Poderia pensar-se que se a Mercedes tivesse mais dinheiro à sua disposição que poderia ter conseguido melhores resultados este ano, mas Toto Wolff considera que a equipa não poderia ter feito melhor, mesmo com mais dinheiro, uma vez que precisavam de entender a raiz do problema e isso demorou tempo:
“Não nos falta a capacidade, ou não nos faltava nenhuma das ferramentas, nem tempo”, disse Wolff no podcast Beyond the Grid de F1. “Precisávamos de descascar camada por camada para chegar à raiz do problema.
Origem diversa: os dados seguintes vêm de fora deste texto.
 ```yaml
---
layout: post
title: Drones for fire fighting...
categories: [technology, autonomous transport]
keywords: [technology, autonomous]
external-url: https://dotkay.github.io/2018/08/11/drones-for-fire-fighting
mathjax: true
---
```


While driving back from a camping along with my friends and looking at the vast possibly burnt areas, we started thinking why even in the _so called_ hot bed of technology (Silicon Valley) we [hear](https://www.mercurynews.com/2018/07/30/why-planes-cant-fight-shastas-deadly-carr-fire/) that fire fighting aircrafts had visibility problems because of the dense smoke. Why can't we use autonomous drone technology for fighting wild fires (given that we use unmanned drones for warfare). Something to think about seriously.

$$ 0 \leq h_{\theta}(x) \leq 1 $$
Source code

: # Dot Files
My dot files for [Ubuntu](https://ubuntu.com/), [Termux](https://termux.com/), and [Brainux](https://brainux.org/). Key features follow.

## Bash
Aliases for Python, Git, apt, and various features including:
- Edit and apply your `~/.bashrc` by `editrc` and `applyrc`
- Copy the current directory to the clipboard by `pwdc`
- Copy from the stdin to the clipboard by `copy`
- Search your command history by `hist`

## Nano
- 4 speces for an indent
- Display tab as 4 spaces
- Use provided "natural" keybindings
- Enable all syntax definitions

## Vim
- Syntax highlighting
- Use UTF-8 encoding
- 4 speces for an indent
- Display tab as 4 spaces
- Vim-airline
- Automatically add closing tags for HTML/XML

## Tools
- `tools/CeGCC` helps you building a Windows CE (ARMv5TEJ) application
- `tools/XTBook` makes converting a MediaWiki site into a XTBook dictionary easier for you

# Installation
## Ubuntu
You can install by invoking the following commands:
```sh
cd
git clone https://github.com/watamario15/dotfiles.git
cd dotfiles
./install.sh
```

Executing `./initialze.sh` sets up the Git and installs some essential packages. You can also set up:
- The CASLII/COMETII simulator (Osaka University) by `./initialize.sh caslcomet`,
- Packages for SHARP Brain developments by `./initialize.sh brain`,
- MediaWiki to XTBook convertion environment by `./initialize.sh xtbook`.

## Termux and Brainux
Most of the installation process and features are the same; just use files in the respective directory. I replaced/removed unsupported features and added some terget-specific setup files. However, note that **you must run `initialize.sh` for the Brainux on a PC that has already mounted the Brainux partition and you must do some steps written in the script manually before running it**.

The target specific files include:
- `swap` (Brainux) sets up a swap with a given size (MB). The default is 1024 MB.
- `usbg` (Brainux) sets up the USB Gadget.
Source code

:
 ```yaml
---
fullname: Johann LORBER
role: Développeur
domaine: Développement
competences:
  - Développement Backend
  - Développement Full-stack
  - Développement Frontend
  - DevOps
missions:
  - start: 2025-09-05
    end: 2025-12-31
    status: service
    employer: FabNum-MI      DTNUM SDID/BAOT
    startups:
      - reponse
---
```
Por isso, [não ter o limite orçamental] não teria mudado nada. Estamos a mudar alguma da arquitetura e da configuração do carro que nos deverá colocar na direção certa”, disse Wolff. “Mas tal como acontece com estas novas regulamentações, por vezes descobrimos um problema e depois percebemos que havia outro por baixo. Temos de nos manter humildes e não sentir que devemos e iremos estar de volta ao topo desde o início do ano.” Estou realmente ansioso por isso”.